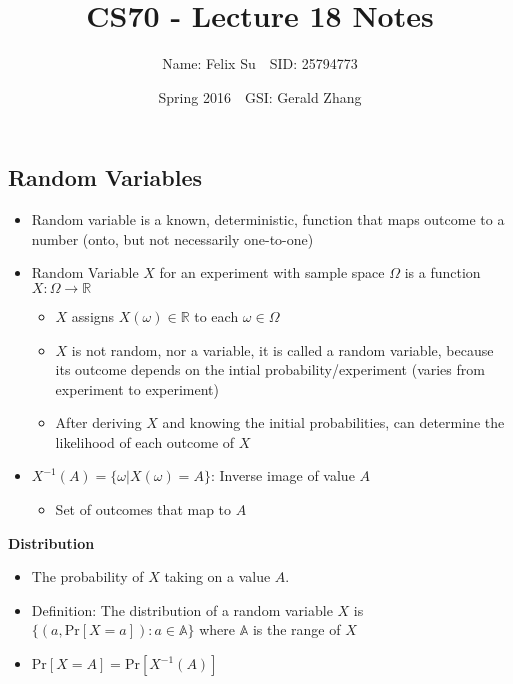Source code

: \documentclass{article}\usepackage{amsmath,amssymb,amsthm,tikz,tkz-graph,color,chngpage,soul,hyperref,csquotes,graphicx,floatrow, listings}\newcommand*{\QEDB}{\hfill\ensuremath{\square}}\newtheorem*{prop}{Proposition}\renewcommand{\theenumi}{\alph{enumi}}\usepackage[shortlabels]{enumitem}\usepackage[nobreak=true]{mdframed}\usetikzlibrary{matrix,calc}\MakeOuterQuote{"}\usepackage[margin=0.75in]{geometry} \newtheorem{theorem}{Theorem}\newcommand{\Z}{\mathbb Z}\newcommand{\R}{\mathbb R}\newcommand{\Q}{\mathbb Q}\newcommand{\N}{\mathbb N}\newcommand{\x}[1]{\textrm{ #1 }}\newcommand{\pr}{\textrm{Pr}}
\title{CS70 - Lecture 18 Notes}
\author{Name: Felix Su$\quad$SID: 25794773}
\date{Spring 2016$\quad$GSI: Gerald Zhang}
\begin{document}
\maketitle

\subsection*{Random Variables}
\begin{itemize}
    \item Random variable is a known, deterministic, function that maps outcome to a number (onto, but not necessarily one-to-one)
    \item Random Variable $X$ for an experiment with sample space $\Omega$ is a function $X: \Omega \rightarrow \R$
    \begin{itemize}
        \item $X$ assigns $X(\omega) \in \R$ to each $\omega \in \Omega$
        \item $X$ is not random, nor a variable, it is called a random variable, because its outcome depends on the intial probability/experiment (varies from experiment to experiment)
        \item After deriving $X$ and knowing the initial probabilities, can determine the likelihood of each outcome of $X$
    \end{itemize}
    \item $X^{-1}(A)=\{\omega|X(\omega)=A\}$: Inverse image of value $A$
    \begin{itemize}
        \item Set of outcomes that map to $A$
    \end{itemize}
\end{itemize}
\textbf{Distribution}
\begin{itemize}
    \item The probability of $X$ taking on a value $A$.
    \item Definition: The distribution of a random variable $X$ is $\{(a,\pr[X=a]):a \in \mathbb{A}\}$ where $\mathbb{A}$ is the range of $X$
    \item $\pr[X=A]=\pr[X^{-1}(A)]$
\end{itemize}
\end{document}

------------

Copy the data verbatim, skipping any image it holds.

Task response —
Source code

: \documentclass{article}\usepackage{amsmath,amssymb,amsthm,tikz,tkz-graph,color,chngpage,soul,hyperref,csquotes,graphicx,floatrow, listings}\newcommand*{\QEDB}{\hfill\ensuremath{\square}}\newtheorem*{prop}{Proposition}\renewcommand{\theenumi}{\alph{enumi}}\usepackage[shortlabels]{enumitem}\usepackage[nobreak=true]{mdframed}\usetikzlibrary{matrix,calc}\MakeOuterQuote{"}\usepackage[margin=0.75in]{geometry} \newtheorem{theorem}{Theorem}\newcommand{\Z}{\mathbb Z}\newcommand{\R}{\mathbb R}\newcommand{\Q}{\mathbb Q}\newcommand{\N}{\mathbb N}\newcommand{\x}[1]{\textrm{ #1 }}\newcommand{\pr}{\textrm{Pr}}
\title{CS70 - Lecture 18 Notes}
\author{Name: Felix Su$\quad$SID: 25794773}
\date{Spring 2016$\quad$GSI: Gerald Zhang}
\begin{document}
\maketitle

\subsection*{Random Variables}
\begin{itemize}
    \item Random variable is a known, deterministic, function that maps outcome to a number (onto, but not necessarily one-to-one)
    \item Random Variable $X$ for an experiment with sample space $\Omega$ is a function $X: \Omega \rightarrow \R$
    \begin{itemize}
        \item $X$ assigns $X(\omega) \in \R$ to each $\omega \in \Omega$
        \item $X$ is not random, nor a variable, it is called a random variable, because its outcome depends on the intial probability/experiment (varies from experiment to experiment)
        \item After deriving $X$ and knowing the initial probabilities, can determine the likelihood of each outcome of $X$
    \end{itemize}
    \item $X^{-1}(A)=\{\omega|X(\omega)=A\}$: Inverse image of value $A$
    \begin{itemize}
        \item Set of outcomes that map to $A$
    \end{itemize}
\end{itemize}
\textbf{Distribution}
\begin{itemize}
    \item The probability of $X$ taking on a value $A$.
    \item Definition: The distribution of a random variable $X$ is $\{(a,\pr[X=a]):a \in \mathbb{A}\}$ where $\mathbb{A}$ is the range of $X$
    \item $\pr[X=A]=\pr[X^{-1}(A)]$
\end{itemize}
\end{document}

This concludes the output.